According to official stats, nearly 30 percent of cross border payments initiated through payment gateways have some sort of error in them or are incomplete, and may not get to the destination bank account.

This is a major source of friction for companies actioning hundreds, thousands, or even hundreds of thousands of payments a day and for the payment institutions who are fulfilling these payments.

The causes of payment failure or delay can be human input error, aka fat fingers, the moving landscape of international payment rules and regulations, compliance legislation and individual banks internal compliance requirements and global banking reference data which changes every day.

Apply Financials Validate solution solves these problems and is implemented by its clients as a SaaS solution in a highly secure private cloud both using a REST API and with an intuitive browser. Put simply it is an autocorrect for single payments or payment files, although Mark Bradbury, CEO, is quick to point out the service identifies errors and enrichment needs, and suggests the correct information, but for compliance reasons, doesn’t automatically make the changes. It just tells the user/operative what changes to make, crucially, before they actually press send and will not let a payment go through a gateway until it is correctly entered.
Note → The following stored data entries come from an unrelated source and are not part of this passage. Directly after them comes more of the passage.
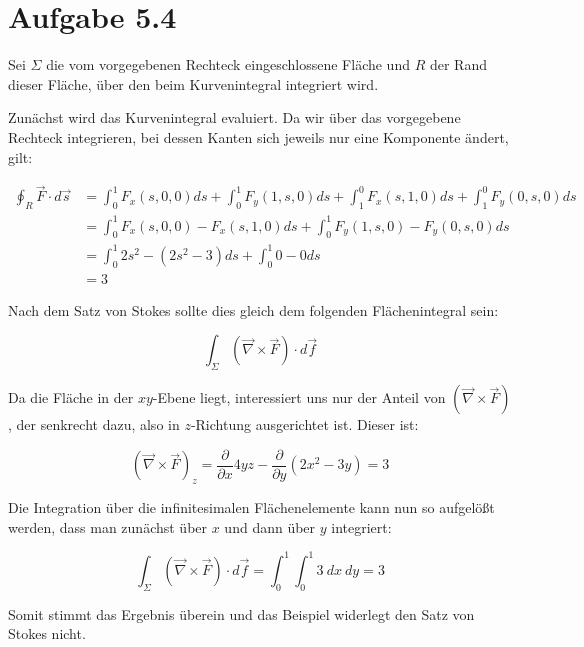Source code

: \documentclass{theozettel}
\begin{document}
\section*{Aufgabe 5.4}

Sei $\Sigma$ die vom vorgegebenen Rechteck eingeschlossene Fläche und $R$ der Rand dieser Fläche, über den beim Kurvenintegral integriert wird.

Zunächst wird das Kurvenintegral evaluiert. Da wir über das vorgegebene Rechteck integrieren, bei dessen Kanten sich jeweils nur eine Komponente ändert, gilt:

\begin{align}
\oint_R \vec{F} \cdot d \vec{s} &= \int_0^{1} F_x(s,0,0) ds + \int_0^{1} F_y(1,s,0) ds + \int_1^{0} F_x(s,1,0) ds + \int_1^{0} F_y(0,s,0) ds \\
&= \int_0^{1} F_x(s,0,0) - F_x(s,1,0) ds + \int_0^{1} F_y(1,s,0) - F_y(0,s,0) ds \\
&=  \int_0^{1} 2s^{2} - (2s^{2} - 3) ds + \int_0^{1} 0-0 ds \\
&= 3
\end{align}

Nach dem Satz von Stokes sollte dies gleich dem folgenden Flächenintegral sein:

$$
\int_\Sigma (\vec{\nabla} \times \vec{F}) \cdot d \vec{f}
$$

Da die Fläche in der $xy$-Ebene liegt, interessiert uns nur der Anteil von $(\vec{\nabla} \times \vec{F})$, der senkrecht dazu, also in $z$-Richtung ausgerichtet ist. Dieser ist:

$$
(\vec{\nabla} \times \vec{F})_z = \frac{\partial}{\partial x} 4yz - \frac{\partial}{\partial y} (2x^{2} - 3y) = 3
$$

Die Integration über die infinitesimalen Flächenelemente kann nun so aufgelößt werden, dass man zunächst über $x$ und dann über $y$ integriert:

$$
\int_\Sigma (\vec{\nabla} \times \vec{F}) \cdot d \vec{f} = \int_0^{1}  \int_0^{1} 3\ dx\ dy = 3
$$

Somit stimmt das Ergebnis überein und das Beispiel widerlegt den Satz von Stokes nicht.
\end{document}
Validate is a highly sophisticated solution but delivered in a simple to deploy API and Browser combination, if a business was to try to do this themselves, they would need data from more than 200 countries, they would have to manage this data on a daily basis and every quarter they’d have to be aware of the changes the tens of thousands of banks, hundreds of central banks and the single and economic group countries make to their rules for payments to be compliant. On top of this Validate comes with a comprehensive reporting suite of tools to monitor where failures occur by individual, country and country in realtime and then calculates the money saved by not making those erroneous payments.

But why does it even matter? Mark explains. 
“The margins the payment institutions make on handling a payment are getting thinner, the regulations thicker, and every failed payment is an inefficiency they can live without. Add to this the frustration for the sender and the inconvenience for the recipient not getting money on time or at all.”
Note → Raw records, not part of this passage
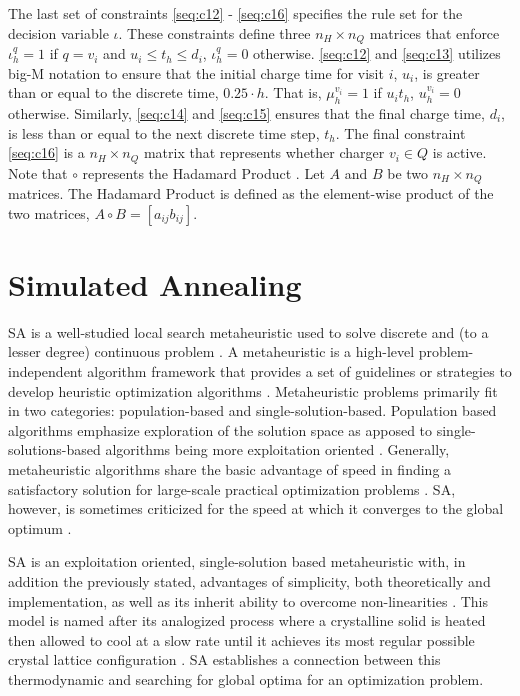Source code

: \documentclass[11pt,a4paper,final]{article}
\newcommand{\Qset}{Q}                       %
\begin{document}
The last set of constraints \ref{seq:c12} - \ref{seq:c16} specifies the rule set for the decision variable \(\iota\). These
constraints define three \(n_H \times n_Q\) matrices that enforce \(\iota_h^q = 1\) if \(q = v_i\) and \(u_i \le t_h \le d_i\), \(\iota_h^q = 0\)
otherwise. \ref{seq:c12} and \ref{seq:c13} utilizes big-M notation to ensure that the initial charge time for visit \(i\),
\(u_i\), is greater than or equal to the discrete time, \(0.25 \cdot h\). That is, \(\mu_h^{v_i} = 1\) if \(u_i t_h\), \(u_h^{v_i} = 0\)
otherwise. Similarly, \ref{seq:c14} and \ref{seq:c15} ensures that the final charge time, \(d_i\), is less than or equal
to the next discrete time step, \(t_h\). The final constraint \ref{seq:c16} is a \(n_H \times n_Q\) matrix that represents
whether charger \(v_i \in \Qset\) is active. Note that \(\circ\) represents the Hadamard Product \cite{horn-1985-matrix-analy}.
Let \(A\) and \(B\) be two \(n_H \times n_Q\) matrices. The Hadamard Product is defined as the element-wise product of the two
matrices, \(A \circ B = [a_{ij}b_{ij}]\).
\section{Simulated Annealing}
\label{sec:simulated-annealing}
SA is a well-studied local search metaheuristic used to solve discrete and (to a lesser degree) continuous problem
\cite{gendreau-2018-handb-metah}. A metaheuristic is a high-level problem-independent algorithm framework that provides
a set of guidelines or strategies to develop heuristic optimization algorithms \cite{radosavljevic-2018-metah-optim}.
Metaheuristic problems primarily fit in two categories: population-based and single-solution-based. Population based
algorithms emphasize exploration of the solution space as apposed to single-solutions-based algorithms being more
exploitation oriented \cite{radosavljevic-2018-metah-optim}. Generally, metaheuristic algorithms share the basic
advantage of speed in finding a satisfactory solution for large-scale practical optimization problems
\cite{radosavljevic-2018-metah-optim}. SA, however, is sometimes criticized for the speed at which it converges to the
global optimum \cite{gendreau-2018-handb-metah,henderson-1989-theor-pract}.

SA is an exploitation oriented, single-solution based metaheuristic with, in addition the previously stated, advantages
of simplicity, both theoretically and implementation, as well as its inherit ability to overcome non-linearities
\cite{gendreau-2018-handb-metah,radosavljevic-2018-metah-optim}. This model is named after its analogized process
where a crystalline solid is heated then allowed to cool at a slow rate until it achieves its most regular possible
crystal lattice configuration \cite{henderson-1989-theor-pract}. SA establishes a connection between this thermodynamic
and searching for global optima for an optimization problem.
\end{document}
For every failed payment, the sender is charged £25. They then also need to manage those failed payments, individually and manually. So they pay to make the payment, pay the exchange rate, pay for the failure of the payment, pay to x the error, then start the process again, paying to make the payment… it’s as painful as it sounds, and when a single change in a banks processes can cause a couple of hundred failed payments in one go, it’s a massive waste of time, effort, and resources. Coupled with that, the recipient gets paid late, causing customer service problems. Typically the cost of fixing a failed payment is £50 and in many cases can be much higher. Multiply that by a few thousand payment errors a year, and it’s unsurprising that the list of clients and service partners for the solution is extensive and ever increasing, including AMEX, CNA Insurance, Cigna, HSBC, Bottomline and even Facebook, although that’s delivered through a third party. Whilst many of the clients are enterprise level, the service is accessible for even the smallest user who does less than 1,000 payments a year.

It’s Compliance as a Service, very simple to access, saves time and money and reduces friction. One of those invisible behind the scenes success stories. Who knew.